Lahore University of Management Sciences

Dr. Aziz Mithani Talks at Ohio State University

May 24, 2012

Share this page on Facebook Share this page on Twitter LUMS Official Vimeo Channel LUMS Official YouTube Channel

 

Dr. Aziz Mithani, Assistant Professor at the Department of Biology, LUMS School of Science and Engineering (SBASSE) delivered a talk titled, “A stochastic model for the evolution of metabolic network using neighbor dependence” at a workshop on Algebraic Methods in Systems and Evolutionary Biology. The workshop was held at at Mathematical Biosciences Institute, Ohio State University.

The talk was on the availability of genomes of many closely related bacteria with diverse metabolic capabilities that offered the possibility of tracing metabolic evolution on a phylogeny relating the genomes to understand the evolutionary processes and constraints that affect the evolution of metabolic networks. Using simple (independent loss/gain of reactions) or complex (incorporating dependencies among reactions) stochastic models of metabolic evolution, studying how metabolic networks evolve over time is now possible. The metabolic network evolution was described as a discrete space continuous time Markov process. Also, a neighbour-dependent model were introduced for the evolution of metabolic networks where the rates with which reactions are added or removed depend on the fraction of neighbouring reactions present in the network.

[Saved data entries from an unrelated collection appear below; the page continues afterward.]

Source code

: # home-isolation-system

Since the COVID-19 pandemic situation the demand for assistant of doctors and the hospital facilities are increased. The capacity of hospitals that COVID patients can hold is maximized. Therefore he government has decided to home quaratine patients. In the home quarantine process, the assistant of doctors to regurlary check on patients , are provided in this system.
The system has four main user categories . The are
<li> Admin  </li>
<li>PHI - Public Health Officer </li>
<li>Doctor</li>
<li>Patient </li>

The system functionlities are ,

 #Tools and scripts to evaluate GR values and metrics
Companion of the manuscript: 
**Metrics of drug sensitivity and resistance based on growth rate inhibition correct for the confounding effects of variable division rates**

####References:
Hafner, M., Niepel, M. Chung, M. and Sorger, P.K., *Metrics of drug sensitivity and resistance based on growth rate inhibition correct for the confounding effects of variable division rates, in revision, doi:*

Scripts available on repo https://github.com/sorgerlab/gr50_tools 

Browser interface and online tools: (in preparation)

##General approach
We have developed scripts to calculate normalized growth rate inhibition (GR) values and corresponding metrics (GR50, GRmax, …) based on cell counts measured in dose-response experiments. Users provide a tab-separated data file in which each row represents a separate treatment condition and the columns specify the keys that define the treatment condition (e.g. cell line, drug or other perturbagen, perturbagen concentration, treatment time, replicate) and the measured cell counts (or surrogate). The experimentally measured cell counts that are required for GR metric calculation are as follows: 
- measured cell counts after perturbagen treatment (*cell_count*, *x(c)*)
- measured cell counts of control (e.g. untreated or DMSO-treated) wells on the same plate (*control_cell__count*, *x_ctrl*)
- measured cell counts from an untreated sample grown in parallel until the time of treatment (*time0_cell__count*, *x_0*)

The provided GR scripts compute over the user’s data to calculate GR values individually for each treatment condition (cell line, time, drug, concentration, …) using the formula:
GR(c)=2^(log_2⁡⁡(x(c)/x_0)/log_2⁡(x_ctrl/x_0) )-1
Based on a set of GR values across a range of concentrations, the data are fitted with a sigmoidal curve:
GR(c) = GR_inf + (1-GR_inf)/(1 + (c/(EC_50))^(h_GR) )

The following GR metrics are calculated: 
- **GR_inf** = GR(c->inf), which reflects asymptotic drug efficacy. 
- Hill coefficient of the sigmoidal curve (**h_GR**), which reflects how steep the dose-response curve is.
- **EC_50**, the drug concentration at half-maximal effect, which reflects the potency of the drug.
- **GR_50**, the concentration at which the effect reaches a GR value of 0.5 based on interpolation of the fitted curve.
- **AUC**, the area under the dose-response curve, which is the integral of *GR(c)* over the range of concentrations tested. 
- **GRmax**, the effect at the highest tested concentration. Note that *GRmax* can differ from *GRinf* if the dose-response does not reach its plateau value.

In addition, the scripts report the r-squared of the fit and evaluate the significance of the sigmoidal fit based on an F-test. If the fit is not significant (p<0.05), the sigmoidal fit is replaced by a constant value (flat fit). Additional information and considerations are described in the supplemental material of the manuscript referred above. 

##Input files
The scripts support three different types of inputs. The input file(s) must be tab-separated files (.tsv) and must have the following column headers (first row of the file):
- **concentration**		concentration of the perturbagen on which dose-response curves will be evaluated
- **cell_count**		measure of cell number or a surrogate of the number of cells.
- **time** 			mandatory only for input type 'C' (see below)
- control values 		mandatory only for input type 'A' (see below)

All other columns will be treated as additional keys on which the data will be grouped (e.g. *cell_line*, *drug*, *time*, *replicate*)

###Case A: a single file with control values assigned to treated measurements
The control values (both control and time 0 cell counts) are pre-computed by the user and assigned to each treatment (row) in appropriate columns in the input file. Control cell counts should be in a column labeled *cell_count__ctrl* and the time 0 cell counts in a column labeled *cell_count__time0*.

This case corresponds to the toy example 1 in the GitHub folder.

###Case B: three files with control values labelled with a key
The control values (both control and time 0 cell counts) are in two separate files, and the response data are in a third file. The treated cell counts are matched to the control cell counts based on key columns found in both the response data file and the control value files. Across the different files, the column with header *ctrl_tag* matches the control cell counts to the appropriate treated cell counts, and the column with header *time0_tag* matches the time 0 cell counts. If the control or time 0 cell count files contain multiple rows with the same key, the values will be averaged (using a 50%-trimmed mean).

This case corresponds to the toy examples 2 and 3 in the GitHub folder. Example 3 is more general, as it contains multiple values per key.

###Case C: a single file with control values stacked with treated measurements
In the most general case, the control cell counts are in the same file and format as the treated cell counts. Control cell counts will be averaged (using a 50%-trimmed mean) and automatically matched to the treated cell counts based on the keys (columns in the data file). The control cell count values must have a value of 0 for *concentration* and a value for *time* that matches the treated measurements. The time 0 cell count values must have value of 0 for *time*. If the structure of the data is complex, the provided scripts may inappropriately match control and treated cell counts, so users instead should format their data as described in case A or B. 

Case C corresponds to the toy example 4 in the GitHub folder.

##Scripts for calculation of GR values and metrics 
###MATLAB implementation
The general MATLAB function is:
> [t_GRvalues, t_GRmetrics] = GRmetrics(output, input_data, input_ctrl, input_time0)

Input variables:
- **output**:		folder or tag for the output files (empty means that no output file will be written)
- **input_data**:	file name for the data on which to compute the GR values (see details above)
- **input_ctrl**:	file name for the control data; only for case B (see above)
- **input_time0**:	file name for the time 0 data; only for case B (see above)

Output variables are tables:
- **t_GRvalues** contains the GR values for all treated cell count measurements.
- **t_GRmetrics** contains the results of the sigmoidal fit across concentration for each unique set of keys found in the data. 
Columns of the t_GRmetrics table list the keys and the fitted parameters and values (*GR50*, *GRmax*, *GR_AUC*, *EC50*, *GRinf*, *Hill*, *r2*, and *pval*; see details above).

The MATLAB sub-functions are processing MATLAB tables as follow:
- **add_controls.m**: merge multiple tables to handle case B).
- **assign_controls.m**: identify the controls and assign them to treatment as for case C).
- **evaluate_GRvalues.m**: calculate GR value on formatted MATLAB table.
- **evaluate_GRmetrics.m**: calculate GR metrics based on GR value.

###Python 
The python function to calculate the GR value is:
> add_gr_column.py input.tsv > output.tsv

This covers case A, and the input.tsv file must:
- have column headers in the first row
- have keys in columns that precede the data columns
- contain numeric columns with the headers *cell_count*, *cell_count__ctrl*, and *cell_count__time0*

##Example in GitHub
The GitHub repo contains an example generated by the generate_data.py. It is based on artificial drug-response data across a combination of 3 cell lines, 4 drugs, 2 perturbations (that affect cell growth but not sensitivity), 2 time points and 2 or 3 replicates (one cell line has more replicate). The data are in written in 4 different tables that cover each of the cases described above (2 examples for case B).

The model also allowed estimation of the strength of the neighbourhood effect during the course of evolution. During the session, Gibbs samplers for sampling networks at the internal node of a phylogeny and for estimating the parameters of evolution over a phylogeny without exploring the whole search space by iteratively sampling from the conditional distributions of the internal networks and parameters. The samplers are used to estimate the parameters of evolution of metabolic networks of bacteria in the genus Pseudomonas and to infer the metabolic networks of the ancestral Pseudomonas.

The results suggested that pathway maps that are conserved across the Pseudomonas Phylogeny have a stronger neighbourhood structure than those which have a variable distribution of reactions across the Phylogeny, and that some Pseudomonas lineages are going through genome reduction resulting in the loss of a number of reactions from their metabolic networks.